Pour Darmanin, coup de menton à l’appui, il s’agit d’imposer son hyper présence sur l’ensemble du territoire pour « réaffirmer l’autorité de l’État » et « remettre du bleu dans la rue [car] ça rassure les honnêtes gens ». Comme à Calais, où les associations militantes ont maintenant l’interdiction de servir des repas aux migrantEs alors que 30 policiers viennent d’être envoyés sur place pour soutenir la nouvelle compagnie de CRS arrivée cet été ! Ou bien c’est au nom de « l’honneur de la république bafoué » que six jeunes de la banlieue grenobloise sont mis en garde à vue et soumis à un contrôle judiciaire strict alors qu’ils voulaient simplement sauver de la destruction des jardins ouvriers condamnés par la construction d’un énième bâtiment… Des syndicalistes, des jeunes, des Gilets jaunes, des fonctionnaires accomplissant leur travail, sont eux et elles arrêtés, menacés de poursuites, voire condamnés.

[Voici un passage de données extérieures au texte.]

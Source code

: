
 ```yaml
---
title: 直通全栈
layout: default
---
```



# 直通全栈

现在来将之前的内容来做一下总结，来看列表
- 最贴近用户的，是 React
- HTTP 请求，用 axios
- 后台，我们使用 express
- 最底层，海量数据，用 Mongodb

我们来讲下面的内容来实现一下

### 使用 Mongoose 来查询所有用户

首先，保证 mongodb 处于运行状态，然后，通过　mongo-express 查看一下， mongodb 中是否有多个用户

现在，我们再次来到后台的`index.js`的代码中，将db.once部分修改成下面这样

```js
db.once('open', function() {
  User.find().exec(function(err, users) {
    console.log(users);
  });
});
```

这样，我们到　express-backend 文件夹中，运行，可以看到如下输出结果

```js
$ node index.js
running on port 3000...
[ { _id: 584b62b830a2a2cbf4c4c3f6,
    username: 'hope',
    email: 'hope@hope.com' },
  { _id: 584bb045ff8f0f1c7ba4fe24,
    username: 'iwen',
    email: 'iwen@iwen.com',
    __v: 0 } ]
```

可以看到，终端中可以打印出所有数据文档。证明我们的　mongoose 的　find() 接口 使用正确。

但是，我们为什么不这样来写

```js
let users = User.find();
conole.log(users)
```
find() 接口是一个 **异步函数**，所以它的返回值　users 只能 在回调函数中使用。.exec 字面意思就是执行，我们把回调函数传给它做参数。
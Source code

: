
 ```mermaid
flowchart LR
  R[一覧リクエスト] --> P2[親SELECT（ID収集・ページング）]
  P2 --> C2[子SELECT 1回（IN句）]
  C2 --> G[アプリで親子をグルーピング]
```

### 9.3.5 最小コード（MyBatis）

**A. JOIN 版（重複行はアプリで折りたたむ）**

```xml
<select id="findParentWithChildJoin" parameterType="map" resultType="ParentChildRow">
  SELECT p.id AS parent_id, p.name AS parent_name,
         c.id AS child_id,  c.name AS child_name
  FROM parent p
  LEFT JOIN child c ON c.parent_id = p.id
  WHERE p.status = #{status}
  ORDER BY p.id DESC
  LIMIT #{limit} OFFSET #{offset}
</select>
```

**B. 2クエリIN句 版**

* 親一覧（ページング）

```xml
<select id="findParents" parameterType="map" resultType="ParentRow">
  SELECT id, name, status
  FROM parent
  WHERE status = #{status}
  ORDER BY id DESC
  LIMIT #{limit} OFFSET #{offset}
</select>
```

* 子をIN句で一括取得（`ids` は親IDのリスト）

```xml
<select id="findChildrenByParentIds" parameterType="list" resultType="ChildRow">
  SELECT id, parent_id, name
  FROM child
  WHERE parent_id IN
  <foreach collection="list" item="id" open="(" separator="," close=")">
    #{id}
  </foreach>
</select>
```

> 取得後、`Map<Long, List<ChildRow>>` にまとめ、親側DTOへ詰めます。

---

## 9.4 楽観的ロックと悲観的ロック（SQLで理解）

Du nouveau dans le maintien de l’ordre ?

Les syndicats de policiers sont satisfaits, ils estiment avoir « enfin » été entendus. En effet, au mépris des nombreux avis négatifs du Défenseur des droits et de la CEDH, les armes utilisées dans les guerres seront toujours autorisées dans le maintien de l’ordre en France. Comme les LBD ou les grenades de désencerclement, qui seront néanmoins remplacées par un nouveau modèle « réputé moins dangereux », parole de Darmanin ! Le floutage des visages des policiers, exigé depuis longtemps par leurs syndicats, pourrait devenir obligatoire dans tous les visionnages d’après manif. « Contreparties » : les appels de la police à dissolution de manifs devront être plus audibles, la durée des nassages pourra être réduite, et les autorités policières devront essayer de mettre en place des structures de dialogue avec des manifestantEs (un comble !). Le message est clair : dissuasion et répression de la contestation de rue et soutien inconditionnel aux policiers. Ou comment tout faire pour mater, si elles n’ont pu être bloquées avant par les nombreuses restrictions administratives, les vagues de colère sociale avant 2022   

Un grand pas vers un néocolonialisme décomplexé

Après l’agitation autour des listes « communautaires » aux municipales, « l’ensauvagement » de certains territoires et la nécessité d’éviter la « guerre civile », Macron est allé commémorer les 150 ans de la proclamation de la 3e République. Celle de la sanglante répression de la Commune, celle aussi de l’extension et de l’approfondissement de la colonisation. C’est ce moment qu’il a choisi pour annoncer un projet de loi contre le « séparatisme », « islamiste » essentiellement, qui sera en débat cet automne. De quoi renforcer encore un peu plus la stigmatisation des musulmanEs et les discriminations, et tenter de détourner l’attention du développement inédit de la pauvreté et des inégalités, des plans de licenciement massifs, de la casse de tous nos biens communs, de l’augmentation des violences contre les femmes et les enfants, de leur mise en œuvre d’une transition énergétique capitaliste… Et de nos luttes !

En développant une ligne politique forte autour de la sécurité, de l’immigration et du « communautarisme », Macron s’engage franchement sur le terrain du Rassemblement national. Incitant ainsi à la surenchère verbale de celui-ci et aux passages aux actes violents de groupuscules fascisants.